Şimdi yeniden şahit oluyoruz ki, Rum yönetimi gayet planlı bir şekilde enerji konusunu bahane ederek yeni bir atak içerisinde tahrikkar davranışlara girmektedir. O da deniz yetki alanlarımızı Türkiye ve KKTC’yi yok sayarak hareket etme stratejisine dayanmaktan ötürüdür. Hal böyle iken diğer tarafta da müzakere süreci yaşanmakta ve olası bir birleşme modeli için “iyi niyetli” çaba sarf edildiği yönünde kamuoyuna mesajlar verilmektedir. Ancak gelinen aşamada GKRY’nin duruşunu iyi niyetle değerlendirmek oldukça çok zor. Zira Türk tarafının yürüttüğü iyi niyete karşın , Rum yönetiminin yürüttüğü politikanın temelinde iyi niyeti istismar ve gerginlik stratejisinin hakim olduğu görülmektedir. Bu noktada özellikle de son günlerde Türkiye Cumhuriyeti ile GKRY arasında cereyan eden Kıta sahanlığı meselesini GKRY’nin gerginlik stratejinin yansıması olarak değerlendirmek mümkün olacaktır. Dolayısıyla bu konuya özetle bakmakta fayda vardır. (Bu yazıda Rum yönetiminin ihlal edilen deniz yetki alanlarına girilmeyecektir.)

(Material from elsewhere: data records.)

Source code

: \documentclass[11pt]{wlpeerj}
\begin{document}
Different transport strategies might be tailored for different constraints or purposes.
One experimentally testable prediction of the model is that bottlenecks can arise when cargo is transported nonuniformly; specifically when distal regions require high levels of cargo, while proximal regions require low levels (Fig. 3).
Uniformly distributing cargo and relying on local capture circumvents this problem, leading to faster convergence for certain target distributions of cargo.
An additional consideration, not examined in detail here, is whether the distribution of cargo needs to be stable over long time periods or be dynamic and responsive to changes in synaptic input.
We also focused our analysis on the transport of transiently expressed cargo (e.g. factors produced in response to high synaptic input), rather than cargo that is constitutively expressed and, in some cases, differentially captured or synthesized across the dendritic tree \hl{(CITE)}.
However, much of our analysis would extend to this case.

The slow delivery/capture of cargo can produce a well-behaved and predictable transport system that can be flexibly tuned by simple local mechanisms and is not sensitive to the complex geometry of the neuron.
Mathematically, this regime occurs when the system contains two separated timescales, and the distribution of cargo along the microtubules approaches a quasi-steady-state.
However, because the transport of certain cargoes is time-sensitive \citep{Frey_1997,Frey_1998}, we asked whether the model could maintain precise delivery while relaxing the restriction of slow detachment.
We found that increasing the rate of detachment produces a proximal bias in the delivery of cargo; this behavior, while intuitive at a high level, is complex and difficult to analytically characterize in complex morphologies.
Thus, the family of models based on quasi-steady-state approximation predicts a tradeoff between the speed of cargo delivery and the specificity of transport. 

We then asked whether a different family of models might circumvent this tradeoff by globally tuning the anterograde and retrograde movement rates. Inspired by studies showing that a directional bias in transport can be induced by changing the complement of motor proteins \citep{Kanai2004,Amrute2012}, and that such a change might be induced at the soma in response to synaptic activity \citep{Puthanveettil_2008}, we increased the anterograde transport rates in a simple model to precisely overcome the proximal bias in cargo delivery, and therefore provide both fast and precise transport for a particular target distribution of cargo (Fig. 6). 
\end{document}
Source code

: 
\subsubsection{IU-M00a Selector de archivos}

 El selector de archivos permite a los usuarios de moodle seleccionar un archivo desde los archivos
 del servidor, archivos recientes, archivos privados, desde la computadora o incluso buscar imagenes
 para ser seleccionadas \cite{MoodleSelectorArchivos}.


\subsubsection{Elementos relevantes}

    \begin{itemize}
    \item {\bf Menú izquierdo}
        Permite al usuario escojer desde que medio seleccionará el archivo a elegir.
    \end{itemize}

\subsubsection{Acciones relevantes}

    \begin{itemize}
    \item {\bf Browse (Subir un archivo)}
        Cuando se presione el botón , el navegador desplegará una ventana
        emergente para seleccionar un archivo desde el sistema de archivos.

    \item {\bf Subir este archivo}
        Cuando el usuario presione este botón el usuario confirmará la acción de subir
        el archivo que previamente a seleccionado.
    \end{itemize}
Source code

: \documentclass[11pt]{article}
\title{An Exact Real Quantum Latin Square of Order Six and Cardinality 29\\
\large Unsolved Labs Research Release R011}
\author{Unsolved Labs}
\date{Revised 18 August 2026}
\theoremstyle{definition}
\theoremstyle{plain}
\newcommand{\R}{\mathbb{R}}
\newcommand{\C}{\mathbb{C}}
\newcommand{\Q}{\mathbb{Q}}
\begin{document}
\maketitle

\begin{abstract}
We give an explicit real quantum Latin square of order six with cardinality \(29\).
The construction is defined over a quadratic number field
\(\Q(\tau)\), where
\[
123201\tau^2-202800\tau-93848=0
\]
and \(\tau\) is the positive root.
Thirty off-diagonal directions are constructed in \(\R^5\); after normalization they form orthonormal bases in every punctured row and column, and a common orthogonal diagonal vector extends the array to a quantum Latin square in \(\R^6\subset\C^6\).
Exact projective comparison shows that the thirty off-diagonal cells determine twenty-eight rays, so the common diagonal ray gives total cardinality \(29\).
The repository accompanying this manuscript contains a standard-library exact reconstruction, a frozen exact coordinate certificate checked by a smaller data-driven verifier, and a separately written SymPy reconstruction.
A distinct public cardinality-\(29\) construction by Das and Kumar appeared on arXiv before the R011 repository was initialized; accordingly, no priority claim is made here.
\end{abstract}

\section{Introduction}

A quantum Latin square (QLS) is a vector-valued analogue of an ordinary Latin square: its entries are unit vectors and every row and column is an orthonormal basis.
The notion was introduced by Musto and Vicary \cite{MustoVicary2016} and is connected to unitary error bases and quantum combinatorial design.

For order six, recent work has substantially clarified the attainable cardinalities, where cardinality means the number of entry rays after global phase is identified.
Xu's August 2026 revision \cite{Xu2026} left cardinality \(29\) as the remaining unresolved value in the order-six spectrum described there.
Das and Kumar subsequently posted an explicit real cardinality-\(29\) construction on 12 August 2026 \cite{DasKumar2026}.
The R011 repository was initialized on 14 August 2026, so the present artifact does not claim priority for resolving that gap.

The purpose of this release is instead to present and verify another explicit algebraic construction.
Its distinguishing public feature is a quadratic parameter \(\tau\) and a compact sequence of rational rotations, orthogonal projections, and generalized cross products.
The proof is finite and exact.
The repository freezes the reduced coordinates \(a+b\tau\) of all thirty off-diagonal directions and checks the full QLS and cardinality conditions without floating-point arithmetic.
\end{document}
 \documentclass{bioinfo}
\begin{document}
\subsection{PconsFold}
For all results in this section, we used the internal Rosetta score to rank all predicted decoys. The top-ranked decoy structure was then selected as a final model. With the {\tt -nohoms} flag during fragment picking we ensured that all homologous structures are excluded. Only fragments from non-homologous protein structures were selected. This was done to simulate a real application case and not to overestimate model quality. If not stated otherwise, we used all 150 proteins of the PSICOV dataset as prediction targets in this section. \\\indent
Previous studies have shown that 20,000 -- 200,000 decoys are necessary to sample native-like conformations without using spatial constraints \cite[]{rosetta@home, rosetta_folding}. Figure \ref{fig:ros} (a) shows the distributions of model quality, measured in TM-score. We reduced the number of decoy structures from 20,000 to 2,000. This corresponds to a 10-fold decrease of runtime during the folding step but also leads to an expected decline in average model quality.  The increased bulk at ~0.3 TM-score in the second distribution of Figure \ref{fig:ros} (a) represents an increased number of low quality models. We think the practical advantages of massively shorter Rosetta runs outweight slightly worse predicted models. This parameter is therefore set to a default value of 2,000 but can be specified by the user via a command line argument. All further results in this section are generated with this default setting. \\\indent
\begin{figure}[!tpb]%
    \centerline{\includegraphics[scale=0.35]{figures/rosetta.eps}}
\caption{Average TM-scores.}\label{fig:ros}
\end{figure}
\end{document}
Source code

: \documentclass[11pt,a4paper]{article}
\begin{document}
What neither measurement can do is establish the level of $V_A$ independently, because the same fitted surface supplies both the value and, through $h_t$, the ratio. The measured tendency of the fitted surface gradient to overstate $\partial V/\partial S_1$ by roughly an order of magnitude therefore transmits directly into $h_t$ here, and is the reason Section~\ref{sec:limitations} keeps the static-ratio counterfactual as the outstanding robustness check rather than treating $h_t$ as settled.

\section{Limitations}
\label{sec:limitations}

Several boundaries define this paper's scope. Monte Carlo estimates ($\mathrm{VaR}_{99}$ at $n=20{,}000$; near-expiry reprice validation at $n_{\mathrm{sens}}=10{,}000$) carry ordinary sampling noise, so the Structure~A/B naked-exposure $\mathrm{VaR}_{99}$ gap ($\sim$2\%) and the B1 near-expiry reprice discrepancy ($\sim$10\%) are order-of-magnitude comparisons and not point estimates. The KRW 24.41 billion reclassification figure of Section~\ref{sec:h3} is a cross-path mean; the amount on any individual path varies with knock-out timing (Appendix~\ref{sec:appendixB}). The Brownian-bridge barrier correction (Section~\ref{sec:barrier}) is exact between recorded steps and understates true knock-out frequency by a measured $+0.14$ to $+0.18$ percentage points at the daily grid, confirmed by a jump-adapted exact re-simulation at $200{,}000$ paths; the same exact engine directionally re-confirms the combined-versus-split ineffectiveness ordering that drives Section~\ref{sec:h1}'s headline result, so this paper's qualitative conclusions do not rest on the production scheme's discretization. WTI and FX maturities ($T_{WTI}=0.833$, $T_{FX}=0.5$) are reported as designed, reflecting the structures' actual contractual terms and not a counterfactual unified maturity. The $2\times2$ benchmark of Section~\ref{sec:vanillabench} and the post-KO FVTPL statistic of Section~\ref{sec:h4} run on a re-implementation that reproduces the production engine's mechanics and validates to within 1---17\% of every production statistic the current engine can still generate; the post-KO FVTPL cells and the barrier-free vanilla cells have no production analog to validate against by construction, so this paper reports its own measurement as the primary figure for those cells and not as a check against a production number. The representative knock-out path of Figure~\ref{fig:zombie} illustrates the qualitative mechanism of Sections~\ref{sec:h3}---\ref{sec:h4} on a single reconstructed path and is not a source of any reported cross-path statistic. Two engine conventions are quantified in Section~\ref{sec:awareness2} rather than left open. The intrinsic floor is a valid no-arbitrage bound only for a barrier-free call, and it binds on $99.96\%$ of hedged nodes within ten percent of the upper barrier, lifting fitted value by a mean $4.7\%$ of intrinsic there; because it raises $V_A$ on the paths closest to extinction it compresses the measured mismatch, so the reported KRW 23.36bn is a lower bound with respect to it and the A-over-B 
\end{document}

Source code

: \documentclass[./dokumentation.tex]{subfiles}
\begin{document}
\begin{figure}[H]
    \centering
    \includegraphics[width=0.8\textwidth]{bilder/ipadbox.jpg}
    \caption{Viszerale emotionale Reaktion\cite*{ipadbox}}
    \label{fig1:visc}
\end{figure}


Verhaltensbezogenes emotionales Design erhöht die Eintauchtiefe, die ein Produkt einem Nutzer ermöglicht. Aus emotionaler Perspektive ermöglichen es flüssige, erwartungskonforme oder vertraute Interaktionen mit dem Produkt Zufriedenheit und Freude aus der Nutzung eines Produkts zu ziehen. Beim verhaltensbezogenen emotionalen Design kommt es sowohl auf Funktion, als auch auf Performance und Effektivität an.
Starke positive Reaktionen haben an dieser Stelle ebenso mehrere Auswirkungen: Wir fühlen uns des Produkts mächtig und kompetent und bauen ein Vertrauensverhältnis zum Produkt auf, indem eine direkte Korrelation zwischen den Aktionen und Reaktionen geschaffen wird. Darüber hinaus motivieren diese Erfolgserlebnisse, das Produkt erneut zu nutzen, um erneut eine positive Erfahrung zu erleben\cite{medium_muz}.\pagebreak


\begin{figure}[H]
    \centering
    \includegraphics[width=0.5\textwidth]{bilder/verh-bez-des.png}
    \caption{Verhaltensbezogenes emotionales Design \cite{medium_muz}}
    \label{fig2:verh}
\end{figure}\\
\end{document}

Bilindiği üzere, Rum tarafı Güney Kıbrıs’ın sözde “Münhasır Ekonomik Bölgesi (MEB)” içerisindeki 6, 8 ve 10 numaralı parseller için geçtiğimiz Mart ayında 3’üncü tur ruhsat ihalesine çıkmış ve ardından İtalyan ENI ve Fransız şirketi TOTAL’e 6 numaralı parseli vereceğini deklere etmiştir. 6.’ncı parsel bölgesi ise Türkiye Cumhuriyeti’nin kıta sahanlığı içerisine giren bölgedir. Esasen, GKRY’nin 1.’ci ve 2.’ci tur ihaleler kapsamına almadığı 6’cı bölgeyi zamanlama olarak bu döneme getirmesi dikkat-ı nazara alınması gereken bir durumdur. Zira GKRY Türkiye Cumhuriyeti’nin 15 Temmuz terörist örgüt FETO darbe girişimi ardından devlet içine sızmış bu unsurları bertaraf etme çabası GKRY’den de yakından takip edilmiş ve bunu kendi lehlerine çevirebilecek çabalar içerisine girmeleri için fırsat oluşturmuştur. Nitekim, 6.’cı parseli de uluslararası ihaleye açması bunun en bariz göstergelerinden biridir. Belirtmek gerekirse, GKRY’nin ilan etmiş olduğu 8.bölge ile ilgili de İsrailin de hissedar olduğu Rum şirketi Cyprus Opportunity ile aralarında ihtilaf çıkmış ve konu Rum Yüksek Mahkemesine taşınmıştır. Bu sorunun çözümlenmeden GKRY’nin ihaleye çıkması kendi Yüksek Mahkeme sürecinin dikkate almadan hareket ettiği hukuk dışı eylemi de göstermektedir. Bu hukuk dışı hareketin daha da ötesi , Anavatan Türkiye Cumhuriyeti’nin kıta sahanlığını ihlal eden sınırları kendisinin gibi gösterme yoluna giderek uluslar arası ihaleye çıkmasıdır. Bu durum karşısında Anavatan TC Dışişleri bakanlığı Sözcüsü Tanju Bilgin’in 2 Ağustos 2016’da yaptığı açıklamada, GKRY’nin açmış olduğu ihale kapsamında sözde ruhsat sahaları arasında yer alan 6 numaralı sahanın Türkiye’nin kıta sahanlığı içerisinde yer aldığını,yabancı şirketlerin deniz yetki alanlarımızda izinsiz hidrokarbon arama ve çıkarma faaliyetlerinde bulunmasının mümkün olmadığını ifade etmesi ile sonuçlanmıştır. Ayrıca Bilgin, Rum tarafının yaptığı bu girişim ile halen adanın tek sahibi gibi davranmaya devam etmesini kaygı verici olarak nitelendirilmiştir ve Türkiye’nin kıta sahanlığındaki hak ve menfaatlerini korumak için her türlü tedbiri alacağını belirtmiştir. Bu açıklamanın ardından hemen bir gün sonra GKRY Türkiye’ye meydan okuyan keyfi bir tutumla konuyu uluslar arası mahkemelere götürme çağrısında bulunmuştur.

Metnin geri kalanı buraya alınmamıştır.